Using Late Bound COM Objects - Late Binding in .NET: Monitoring Performance of the Various Invocation Methods (Page 5 of 6 )
We have seen a variety of ways to bind to a COM object at runtime. As I pointed out in the beginning of this article, late binding itself carries some rather severe performance penalties. To avoid impacting performance further, you will want to evaluate the relative speed of these invocation methods for your own COM object. To do this, I suggest maintaining a simple test harness to invoke the target COM object each of the three ways on your version of Visual Studio .NET. This will help you make choices for your current code. The tests should then be re-run when the final .NET bits are released to determine if your invocation strategy needs to change. To help you get started, our .NET project provides a simplistic performance testing harness.

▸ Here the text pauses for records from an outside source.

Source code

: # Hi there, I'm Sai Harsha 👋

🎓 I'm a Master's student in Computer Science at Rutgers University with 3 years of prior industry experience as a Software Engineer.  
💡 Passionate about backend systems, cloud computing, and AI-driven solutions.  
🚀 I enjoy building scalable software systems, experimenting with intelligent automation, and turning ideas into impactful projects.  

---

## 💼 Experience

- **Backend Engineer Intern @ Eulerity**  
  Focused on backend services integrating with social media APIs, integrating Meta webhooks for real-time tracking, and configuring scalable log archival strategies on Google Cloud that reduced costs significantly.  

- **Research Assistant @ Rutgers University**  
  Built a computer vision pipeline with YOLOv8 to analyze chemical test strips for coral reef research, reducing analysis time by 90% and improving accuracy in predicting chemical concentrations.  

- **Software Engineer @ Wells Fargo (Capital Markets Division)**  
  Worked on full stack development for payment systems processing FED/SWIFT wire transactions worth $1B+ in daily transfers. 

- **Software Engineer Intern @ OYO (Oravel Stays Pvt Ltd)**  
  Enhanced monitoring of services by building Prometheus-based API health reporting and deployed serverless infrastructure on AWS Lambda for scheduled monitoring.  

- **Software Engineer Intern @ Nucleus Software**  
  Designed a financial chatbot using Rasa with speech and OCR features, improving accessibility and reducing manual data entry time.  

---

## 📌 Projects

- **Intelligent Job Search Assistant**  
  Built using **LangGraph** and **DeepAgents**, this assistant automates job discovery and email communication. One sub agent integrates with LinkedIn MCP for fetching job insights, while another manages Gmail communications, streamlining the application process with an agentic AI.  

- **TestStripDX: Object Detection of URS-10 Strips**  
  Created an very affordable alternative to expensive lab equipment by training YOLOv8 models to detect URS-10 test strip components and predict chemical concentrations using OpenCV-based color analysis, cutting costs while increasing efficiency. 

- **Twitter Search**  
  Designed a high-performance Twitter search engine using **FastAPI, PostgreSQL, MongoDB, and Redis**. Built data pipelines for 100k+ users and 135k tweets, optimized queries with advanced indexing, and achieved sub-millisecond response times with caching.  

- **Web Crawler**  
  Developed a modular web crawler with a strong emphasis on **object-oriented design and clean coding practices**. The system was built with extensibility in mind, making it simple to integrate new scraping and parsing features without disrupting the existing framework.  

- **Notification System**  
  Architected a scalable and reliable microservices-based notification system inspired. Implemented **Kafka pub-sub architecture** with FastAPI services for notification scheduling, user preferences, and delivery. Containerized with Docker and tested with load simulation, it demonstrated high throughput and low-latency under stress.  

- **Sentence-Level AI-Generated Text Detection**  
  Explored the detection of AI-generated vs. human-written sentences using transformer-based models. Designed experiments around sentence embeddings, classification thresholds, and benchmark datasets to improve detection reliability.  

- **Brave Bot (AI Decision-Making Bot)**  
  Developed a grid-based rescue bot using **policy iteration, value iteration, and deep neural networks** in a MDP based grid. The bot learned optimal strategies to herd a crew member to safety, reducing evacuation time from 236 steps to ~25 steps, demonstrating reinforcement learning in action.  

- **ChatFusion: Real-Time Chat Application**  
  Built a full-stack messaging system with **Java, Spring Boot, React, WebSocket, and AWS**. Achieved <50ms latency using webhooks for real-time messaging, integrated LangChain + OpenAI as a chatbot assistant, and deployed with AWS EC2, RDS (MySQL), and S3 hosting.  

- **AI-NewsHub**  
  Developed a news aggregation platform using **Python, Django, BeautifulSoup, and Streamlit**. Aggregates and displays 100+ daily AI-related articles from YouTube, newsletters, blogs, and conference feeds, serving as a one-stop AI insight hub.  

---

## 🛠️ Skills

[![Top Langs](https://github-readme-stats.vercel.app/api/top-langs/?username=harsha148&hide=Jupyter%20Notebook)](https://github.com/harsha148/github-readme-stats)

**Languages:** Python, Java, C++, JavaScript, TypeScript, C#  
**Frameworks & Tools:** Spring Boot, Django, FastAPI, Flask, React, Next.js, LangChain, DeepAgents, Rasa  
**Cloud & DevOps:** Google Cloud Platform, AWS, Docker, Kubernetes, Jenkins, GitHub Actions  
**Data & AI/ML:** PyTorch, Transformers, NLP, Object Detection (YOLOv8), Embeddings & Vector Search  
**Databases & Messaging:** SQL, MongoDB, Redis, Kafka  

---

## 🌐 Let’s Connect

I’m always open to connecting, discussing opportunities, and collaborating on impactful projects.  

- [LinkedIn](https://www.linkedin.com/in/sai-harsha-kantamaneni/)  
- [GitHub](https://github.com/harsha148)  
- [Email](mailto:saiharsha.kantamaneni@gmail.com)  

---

These final routines of the project call each of the three invocation examples 5,000 times and report the number of seconds required for each set of 5,000 invocations (as a caveat, this is a simplistic example. The COM methods are only passing small strings, and everything is instantiated locally).
In my testing, the simple COM instantiation, without an RCW, was sometimes marginally faster. If the application timed this "simple" routine before timing the two RCW-related methods, the simple example was generally about 1 second faster. On the other hand, if the simple example was timed last, the performance of all three methods was equivalent. Try these timings on your own late-bound objects as your mileage may vary.
Note that the .NET Framework SDK license prohibits formal benchmarking of the code at this time (a reasonable requirement considering we're working with beta code), so these are not authoritative recommendations in this area. Your mileage will vary from mine, and will undoubtedly also vary between Beta 2, Release Candidate 1, and the final released code.